Fica evidente que o salto não foi assim abissal. Este processo acumulativo passou, naturalmente, pela formulação do professor Eduardo Portella em Uma Poética da Confluência, como por outros esforços construtivos. E o resultado é que o encadeamento de visões acabou por responder à Literatura Brasileira a que escola pertence ou não pertence a poesia de Augusto dos Anjos.
Tudo faz crer, portanto, que o problema não reside em, um dia, ter sido a crítica biográfica ou impressionista. Mas em não ter sido crítica. Ou, por outro lado, em permanecer apenas biográfica ou impressionista, desconhecendo as conclusões e potencialidades do seu tempo.
Sem perder a perspectiva histórica, a consciência das possibilidades e limites espaço-temporais, o leitor poderá refazer este percurso ascensional em relação a muitas outras questões de fundamental interesse para a compreensão do EU. Os principais equívocos estão refutados e já não se pode falar em "infortúnio crítico", como há onze anos, quando o Instituto Nacional do Livro lançava a coletânea organizada pelo professor Afrânio Coutinho.
Os estudiosos de Augusto dos Anjos dos Anjos encontrarão "lavrado o campo, a casa limpa", "a mesa posta". E o texto do EU em desafio, esperando que novos ensaios se disponham a colocar "cada coisa em seu lugar".
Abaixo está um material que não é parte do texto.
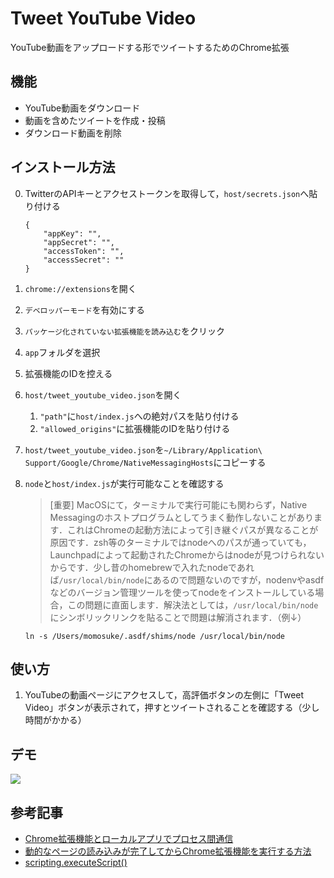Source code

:# Tweet YouTube Video

YouTube動画をアップロードする形でツイートするためのChrome拡張

## 機能

- YouTube動画をダウンロード
- 動画を含めたツイートを作成・投稿
- ダウンロード動画を削除

## インストール方法

0. TwitterのAPIキーとアクセストークンを取得して，`host/secrets.json`へ貼り付ける
    ```
    {
        "appKey": "",
        "appSecret": "",
        "accessToken": "",
        "accessSecret": ""
    }
    ```
1. `chrome://extensions`を開く
2. `デベロッパーモード`を有効にする
3. `パッケージ化されていない拡張機能を読み込む`をクリック
4. `app`フォルダを選択
5. 拡張機能のIDを控える
6. `host/tweet_youtube_video.json`を開く
    1. `"path"`に`host/index.js`への絶対パスを貼り付ける
    2. `"allowed_origins"`に拡張機能のIDを貼り付ける
7. `host/tweet_youtube_video.json`を`~/Library/Application\ Support/Google/Chrome/NativeMessagingHosts`にコピーする
8. `node`と`host/index.js`が実行可能なことを確認する
    > \[重要\] MacOSにて，ターミナルで実行可能にも関わらず，Native Messagingのホストプログラムとしてうまく動作しないことがあります．これはChromeの起動方法によって引き継ぐパスが異なることが原因です．zsh等のターミナルではnodeへのパスが通っていても，Launchpadによって起動されたChromeからはnodeが見つけられないからです．少し昔のhomebrewで入れたnodeであれば`/usr/local/bin/node`にあるので問題ないのですが，nodenvやasdfなどのバージョン管理ツールを使ってnodeをインストールしている場合，この問題に直面します．解決法としては，`/usr/local/bin/node`にシンボリックリンクを貼ることで問題は解消されます．（例↓）

    ```
    ln -s /Users/momosuke/.asdf/shims/node /usr/local/bin/node
    ```

## 使い方

1. YouTubeの動画ページにアクセスして，高評価ボタンの左側に「Tweet Video」ボタンが表示されて，押すとツイートされることを確認する（少し時間がかかる）

## デモ

![](./tweet-youtube-video-demo.gif)

## 参考記事

- [Chrome拡張機能とローカルアプリでプロセス間通信](https://dev.classmethod.jp/articles/chrome-native-message/)
- [動的なページの読み込みが完了してからChrome拡張機能を実行する方法](https://qiita.com/3mc/items/c3c580ca5de4a2d3990d)
- [scripting.executeScript()](https://developer.mozilla.org/en-US/docs/Mozilla/Add-ons/WebExtensions/API/scripting/executeScript)
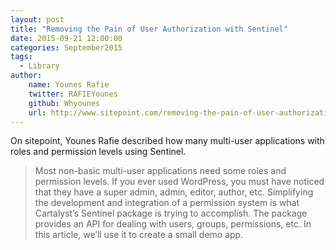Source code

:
 ```yaml
---
layout: post
title: "Removing the Pain of User Authorization with Sentinel"
date: 2015-09-21 12:00:00
categories: September2015
tags:
  - Library
author:
    name: Younes Rafie
    twitter: RAFIEYounes
    github: Whyounes
    url: http://www.sitepoint.com/removing-the-pain-of-user-authorization-with-sentinel/
---
```


On sitepoint, Younes Rafie described how many multi-user applications with roles and permission levels using Sentinel.

> Most non-basic multi-user applications need some roles and permission levels. If you ever used WordPress, you must have noticed that they have a super admin, admin, editor, author, etc. Simplifying the development and integration of a permission system is what Cartalyst’s Sentinel package is trying to accomplish. The package provides an API for dealing with users, groups, permissions, etc. In this article, we’ll use it to create a small demo app.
Lamentavelmente, entre os futuros trabalhos faltará um que ficou em notas. Aquele que revelaria em Augusto "trágico sem a sua hora". Que, buscando nos mais diferentes níveis, a transcendência dos elementos configuradores do poético, encontraria, na presença da evolução e da ciência, a fatalidade com outro nome, "fatalidade que tudo vai fazer fenecer e perecer". Que descobriria no tema da morte a colocação não apenas "do poder da Morte ou da simples destruição. Mas a presença do fracasso, do aviltamento, da dor, no que ela tem de humilhante, do sofrimento inútil do homem - tudo isso que mais o mancha do que mata". Que entenderia "a eloquência de Augusto como solução (artística)" - o ensaio que o professor Juarez da Gama Batista não teve tempo de escrever.